Coping With a Fallen World

The world offers detachment and indulgence; Christ offers forgiveness and freedom.


John Stonestreet

Jared Hayden

To be human is to experience pain and suffering. The betrayal of a friend, the loss of a loved one to cancer, the hurtful words of a hot-tempered coworker, the apathy of a spouse—the consequences of sin and brokenness can take various forms. Our sin hurts ourselves and others and, even when we are not personally guilty, the world is broken.  

It’s tempting to respond by either detaching from the world around us or by indulging it. Advocates of detachment encourage folks not to get too close to people or things in this life. Some suggest that by developing rigorous disciplines—mental, physical, or spiritual—we can remain unaffected by pain and pleasure. 

Others tell us to indulge ourselves. In Paul’s day, the message of indulgence was, “Let us eat and drink, for tomorrow we die” (1 Corinthians 15:32). In other words: live for today, maximize pleasure, and don’t think about pain. Today, this message often takes the form of what is falsely named sexual “liberation,” and can be seen in the normalization of pornography, divorce, homosexuality, and gender identities.

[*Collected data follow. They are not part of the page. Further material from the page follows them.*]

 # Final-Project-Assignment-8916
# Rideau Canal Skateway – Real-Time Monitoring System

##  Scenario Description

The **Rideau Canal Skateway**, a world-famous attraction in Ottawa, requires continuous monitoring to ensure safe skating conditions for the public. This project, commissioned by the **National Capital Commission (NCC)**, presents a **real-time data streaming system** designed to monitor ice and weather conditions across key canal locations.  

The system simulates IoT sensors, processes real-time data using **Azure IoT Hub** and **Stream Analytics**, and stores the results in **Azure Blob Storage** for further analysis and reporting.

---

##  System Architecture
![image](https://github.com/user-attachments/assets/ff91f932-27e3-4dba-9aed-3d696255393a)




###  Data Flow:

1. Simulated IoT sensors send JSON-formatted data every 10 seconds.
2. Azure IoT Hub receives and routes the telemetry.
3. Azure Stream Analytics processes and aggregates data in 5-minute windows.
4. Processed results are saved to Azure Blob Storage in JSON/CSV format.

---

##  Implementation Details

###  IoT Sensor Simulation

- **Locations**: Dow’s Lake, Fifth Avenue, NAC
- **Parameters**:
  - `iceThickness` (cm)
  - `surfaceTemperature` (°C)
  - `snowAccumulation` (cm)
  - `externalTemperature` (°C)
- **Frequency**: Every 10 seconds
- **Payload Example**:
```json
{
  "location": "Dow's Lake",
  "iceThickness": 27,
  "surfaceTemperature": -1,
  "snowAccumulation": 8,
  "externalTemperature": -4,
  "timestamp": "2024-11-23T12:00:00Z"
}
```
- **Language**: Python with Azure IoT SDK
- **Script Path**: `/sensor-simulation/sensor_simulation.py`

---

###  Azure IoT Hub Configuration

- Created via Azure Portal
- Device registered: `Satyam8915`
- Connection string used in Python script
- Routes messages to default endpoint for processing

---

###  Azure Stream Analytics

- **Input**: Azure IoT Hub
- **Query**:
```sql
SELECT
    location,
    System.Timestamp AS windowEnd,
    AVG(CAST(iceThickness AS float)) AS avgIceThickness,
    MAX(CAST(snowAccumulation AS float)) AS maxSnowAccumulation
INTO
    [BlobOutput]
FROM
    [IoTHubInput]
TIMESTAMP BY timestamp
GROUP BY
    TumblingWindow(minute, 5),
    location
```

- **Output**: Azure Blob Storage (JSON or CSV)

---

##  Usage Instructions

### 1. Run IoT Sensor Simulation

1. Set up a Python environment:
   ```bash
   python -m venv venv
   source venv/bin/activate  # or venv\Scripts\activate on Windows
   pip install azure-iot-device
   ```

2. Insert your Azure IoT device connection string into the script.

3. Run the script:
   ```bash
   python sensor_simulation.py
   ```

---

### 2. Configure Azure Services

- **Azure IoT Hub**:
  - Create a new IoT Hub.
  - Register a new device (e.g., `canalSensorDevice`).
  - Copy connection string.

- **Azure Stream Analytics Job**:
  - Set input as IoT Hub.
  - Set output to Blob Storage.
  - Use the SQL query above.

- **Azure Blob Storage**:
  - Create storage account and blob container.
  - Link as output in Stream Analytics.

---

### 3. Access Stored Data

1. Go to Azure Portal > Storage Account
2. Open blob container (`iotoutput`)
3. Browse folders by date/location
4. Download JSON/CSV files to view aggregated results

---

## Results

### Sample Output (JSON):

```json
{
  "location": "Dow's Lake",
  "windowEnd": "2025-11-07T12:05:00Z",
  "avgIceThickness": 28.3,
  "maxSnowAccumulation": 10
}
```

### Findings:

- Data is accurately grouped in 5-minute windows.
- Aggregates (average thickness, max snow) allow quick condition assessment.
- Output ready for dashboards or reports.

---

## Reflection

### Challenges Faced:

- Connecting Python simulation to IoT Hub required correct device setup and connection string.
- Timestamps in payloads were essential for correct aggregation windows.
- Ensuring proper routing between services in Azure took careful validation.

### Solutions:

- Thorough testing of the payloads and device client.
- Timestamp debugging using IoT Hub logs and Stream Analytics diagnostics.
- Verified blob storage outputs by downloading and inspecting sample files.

Or it can take subtler forms of indulgence like gorging on delicious food, impulse buying, or binging Netflix. 

Though they seem opposites, detachment and indulgence are two sides of the same bad coin. Both are, in the end, attempts to escape the pain of what Christianity recognizes as a fallen world.  These attempts are, however, futile. In this broken world, death and decay are inevitable. This world, created good, suffers under the curse brought by human sin. Through our first parent’s disobedience, sin and its attendant consequences entered the world and our hearts, and it has been plaguing us ever since.  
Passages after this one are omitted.